8.4Bij het primaire besluit heeft verweerder aan eiser een WIA-uitkering met ingang van 19 mei 2023 toegekend gebaseerd op een arbeidsongeschiktheidspercentage van
72,84 %.
9. Bij het bestreden besluit heeft verweerder het primaire besluit gehandhaafd. Verweerder stelt zich, onder verwijzing naar de rapportage van 30 oktober 2023 van de verzekeringsarts bezwaar en beroep, op het standpunt dat de beperkingen juist zijn vastgesteld. De verzekeringsarts bezwaar en beroep concludeert dat de primaire verzekeringsarts de beperkingen in voldoende mate heeft opgenomen in de FML van 3 april 2023. Voor het aannemen van meer beperkingen, waaronder een verdergaande urenbeperking, ontbreekt een medische onderbouwing. Eiser is, na hiervoor onder behandeling te zijn geweest, niet vrij van psychische klachten. Uit de informatie van de behandelaar van september 2022 en van de huisarts van 2023 volgt echter dat de klachten wel zijn verminderd en dat er ook geen sprake meer is van ernstige psychopathologie. De arbeidsdeskundige bezwaar en beroep bevestigt in de rapportage van 13 november 2023 dat sprake is van een arbeidsongeschiktheidspercentage van 72,84 %.

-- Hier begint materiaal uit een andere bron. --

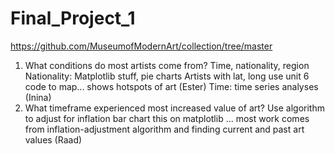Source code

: # Final_Project_1

https://github.com/MuseumofModernArt/collection/tree/master

1. What conditions do most artists come from? Time, nationality, region
    Nationality: Matplotlib stuff, pie charts
    Artists with lat, long use unit 6 code to map... shows hotspots of art (Ester)
    Time: time series analyses (Inina)
2. What timeframe experienced most increased value of art? Use algorithm to adjust for inflation
    bar chart this on matplotlib ... most work comes from inflation-adjustment algorithm and finding current and past art values (Raad)

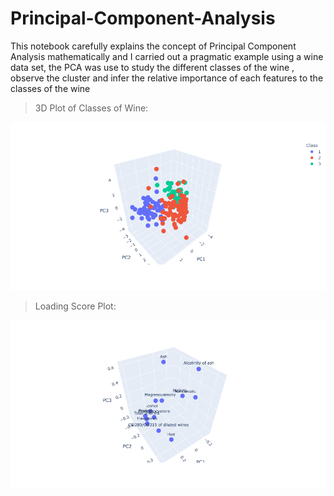 # Principal-Component-Analysis
This notebook carefully explains the concept of Principal Component Analysis mathematically and I carried out a pragmatic example using a wine data set, the PCA was use to study the different classes of the wine , observe the cluster and infer the relative importance of each features to the classes of the wine

>3D Plot of Classes of Wine:
<img src='newplot.png'>

>Loading Score Plot:
<img src = 'newplot (2).png'>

10. Eiser stelt dat het onderzoek door de verzekeringsartsen onzorgvuldig is geweest, omdat de primaire verzekeringsarts geen verzekeringsarts is en de verzekeringsarts bezwaar en beroep eiser niet op het spreekuur heeft gezien. Eiser stelt verder dat hij volledig arbeidsongeschikt is. Eiser heeft meer en verdergaande beperkingen dan door de verzekeringsarts bezwaar en beroep is aangenomen. Er moeten volgens eiser beperkingen worden aangenomen voor vasthouden en verdelen van aandacht, herinneren, doelmatig handelen, lezen, autorijden, reiken, duwen trekken, lopen, knielen, hurken en lang achter elkaar zitten en staan. De aangenomen beperking voor handelingstempo (punt 1.8.5) zou ook moeten worden aangenomen voor het dagelijks functioneren (punt 1.7). Eiser heeft al jarenlang ernstige last van spanningen, prikkelbaarheid, somberheid, slechte concentratie en slaapproblemen als gevolg van twee aandoeningen. Dit wordt bevestigd door zijn behandelaren bij Centrum ’45, psycholoog [naam 1] ( [naam 1] ) en psychiater [naam 2] ( [naam 2] ), in een brief van 8 februari 2024 en door zijn huisarts in een brief van 22 januari 2024. Door de aard en ernst van zijn klachten is eiser zeer beperkt in zijn dagelijks functioneren. Eiser is niet in staat om voor zichzelf en zijn kinderen te zorgen en kan geen huishoudelijke taken uitvoeren. Eiser stelt verder vanwege zijn volledige arbeidsongeschiktheid niet vier uur per dag / twintig uur per week te kunnen werken. Tot slot stelt eiser vanwege zijn problemen met het dragen met verantwoordelijkheid, onverwachte zaken, tijdsdruk, omgevingsprikkels, conflicten, omgaan met problemen van anderen en rugklachten, mede gelet op de totale belasting bij de geselecteerde functies, niet in staat te zijn om deze functies te verrichten.
Zorgvuldigheid onderzoek verzekeringsartsen
11. De rechtbank overweegt dat, in het kader van het verzekeringsgeneeskundig onderzoek naar aanleiding van de WIA-aanvraag, het onderzoek en het verslag daarvan van de arts [naam 3] zijn getoetst en akkoord bevonden door verzekeringsarts [naam 4] . Van onzorgvuldig onderzoek door de primaire verzekeringsarts is daarom geen sprake. De rechtbank overweegt verder dat de verzekeringsarts in bezwaar en beroep beziet of er op medische gronden aanleiding is om iemand in persoon te onderzoeken. Het is vaste rechtspraakdat een verzekeringsarts in bezwaar en beroep een betrokkene niet zelf hoeft te onderzoeken indien hij over voldoende medische gegevens beschikt om zich een oordeel te vormen over een verzekeringsgeneeskundig rapport. De verzekeringsarts bezwaar en beroep heeft in de rapportage van 30 oktober 2023 aangegeven dat dit laatste het geval is. Gelet op het voorgaande is de rechtbank van oordeel dat van onzorgvuldig onderzoek door de verzekeringsartsen geen sprake is.
12. De rechtbank heeft aanleiding gezien psychiater [naam 5] ( [naam 5] ) als onafhankelijke deskundige te benoemen. Bij brief van 5 november 2024 zijn aan [naam 5] 6 vragen voorgelegd.